(ACTIVITY) Which lines below hold the word "Stripe"? Copy all of them.

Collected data
━━━
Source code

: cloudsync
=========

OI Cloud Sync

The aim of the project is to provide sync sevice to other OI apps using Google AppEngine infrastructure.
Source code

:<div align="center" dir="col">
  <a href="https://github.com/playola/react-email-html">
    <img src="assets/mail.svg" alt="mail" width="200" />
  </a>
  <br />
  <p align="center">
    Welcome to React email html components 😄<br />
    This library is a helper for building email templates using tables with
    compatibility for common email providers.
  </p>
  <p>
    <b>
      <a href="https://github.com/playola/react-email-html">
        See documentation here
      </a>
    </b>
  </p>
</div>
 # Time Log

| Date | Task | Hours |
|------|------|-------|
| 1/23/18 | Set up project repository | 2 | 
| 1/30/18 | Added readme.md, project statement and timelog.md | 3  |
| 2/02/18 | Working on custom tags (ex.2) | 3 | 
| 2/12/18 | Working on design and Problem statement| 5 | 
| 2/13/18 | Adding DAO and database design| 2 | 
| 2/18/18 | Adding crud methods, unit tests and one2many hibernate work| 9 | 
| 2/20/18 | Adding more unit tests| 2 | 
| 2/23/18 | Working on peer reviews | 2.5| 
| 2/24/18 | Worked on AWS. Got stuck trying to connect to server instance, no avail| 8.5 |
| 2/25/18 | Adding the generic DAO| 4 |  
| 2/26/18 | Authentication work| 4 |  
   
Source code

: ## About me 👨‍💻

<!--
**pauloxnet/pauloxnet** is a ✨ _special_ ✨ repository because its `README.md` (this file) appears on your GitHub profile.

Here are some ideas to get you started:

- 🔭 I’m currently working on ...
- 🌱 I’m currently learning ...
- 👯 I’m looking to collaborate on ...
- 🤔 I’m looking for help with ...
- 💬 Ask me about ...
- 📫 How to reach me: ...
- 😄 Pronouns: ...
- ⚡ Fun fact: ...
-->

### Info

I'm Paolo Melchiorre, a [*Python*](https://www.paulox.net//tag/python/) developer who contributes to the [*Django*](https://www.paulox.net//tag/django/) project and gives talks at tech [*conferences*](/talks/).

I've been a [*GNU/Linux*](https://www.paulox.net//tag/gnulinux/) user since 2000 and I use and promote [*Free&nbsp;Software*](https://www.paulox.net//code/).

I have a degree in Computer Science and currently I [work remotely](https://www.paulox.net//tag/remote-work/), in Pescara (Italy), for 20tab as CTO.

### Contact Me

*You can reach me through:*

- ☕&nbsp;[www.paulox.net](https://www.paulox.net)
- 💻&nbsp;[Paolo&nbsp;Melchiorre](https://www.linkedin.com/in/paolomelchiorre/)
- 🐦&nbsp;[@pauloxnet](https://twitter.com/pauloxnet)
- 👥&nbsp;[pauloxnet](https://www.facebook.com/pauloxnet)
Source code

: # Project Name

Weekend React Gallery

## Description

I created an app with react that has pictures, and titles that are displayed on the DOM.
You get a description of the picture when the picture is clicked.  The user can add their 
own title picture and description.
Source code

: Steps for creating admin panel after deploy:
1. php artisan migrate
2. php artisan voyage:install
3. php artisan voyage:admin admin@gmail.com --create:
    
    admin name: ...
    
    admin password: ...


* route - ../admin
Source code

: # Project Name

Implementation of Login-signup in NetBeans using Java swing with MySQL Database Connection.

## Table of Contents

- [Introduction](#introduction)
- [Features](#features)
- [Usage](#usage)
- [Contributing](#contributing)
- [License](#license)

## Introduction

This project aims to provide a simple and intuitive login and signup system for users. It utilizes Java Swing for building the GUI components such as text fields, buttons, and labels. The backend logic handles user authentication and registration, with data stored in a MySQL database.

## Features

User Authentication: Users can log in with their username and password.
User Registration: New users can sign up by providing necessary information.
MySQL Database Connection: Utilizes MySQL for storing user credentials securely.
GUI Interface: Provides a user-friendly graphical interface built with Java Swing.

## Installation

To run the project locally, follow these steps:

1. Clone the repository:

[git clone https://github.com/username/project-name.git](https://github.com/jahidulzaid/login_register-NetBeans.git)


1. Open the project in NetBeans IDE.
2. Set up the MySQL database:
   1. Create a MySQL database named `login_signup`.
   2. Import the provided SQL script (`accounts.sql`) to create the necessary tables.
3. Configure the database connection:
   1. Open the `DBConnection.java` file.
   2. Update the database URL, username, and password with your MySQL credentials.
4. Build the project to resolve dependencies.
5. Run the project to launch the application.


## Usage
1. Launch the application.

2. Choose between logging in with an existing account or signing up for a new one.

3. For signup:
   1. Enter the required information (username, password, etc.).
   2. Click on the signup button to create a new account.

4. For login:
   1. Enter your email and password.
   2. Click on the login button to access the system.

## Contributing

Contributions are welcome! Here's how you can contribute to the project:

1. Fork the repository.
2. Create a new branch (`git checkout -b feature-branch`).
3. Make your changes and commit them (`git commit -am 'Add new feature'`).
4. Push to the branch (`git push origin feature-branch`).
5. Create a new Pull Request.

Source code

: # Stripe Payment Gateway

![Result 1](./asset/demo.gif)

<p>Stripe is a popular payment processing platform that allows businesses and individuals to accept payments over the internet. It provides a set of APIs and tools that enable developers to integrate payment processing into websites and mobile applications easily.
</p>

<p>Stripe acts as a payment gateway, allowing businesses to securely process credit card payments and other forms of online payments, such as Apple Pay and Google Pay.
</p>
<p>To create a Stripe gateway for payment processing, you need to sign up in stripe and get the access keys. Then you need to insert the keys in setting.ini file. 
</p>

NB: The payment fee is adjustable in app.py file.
━━━
(THE ANSWER)
: # Stripe Payment Gateway
<p>Stripe is a popular payment processing platform that allows businesses and individuals to accept payments over the internet. It provides a set of APIs and tools that enable developers to integrate payment processing into websites and mobile applications easily.
<p>Stripe acts as a payment gateway, allowing businesses to securely process credit card payments and other forms of online payments, such as Apple Pay and Google Pay.
<p>To create a Stripe gateway for payment processing, you need to sign up in stripe and get the access keys. Then you need to insert the keys in setting.ini file. 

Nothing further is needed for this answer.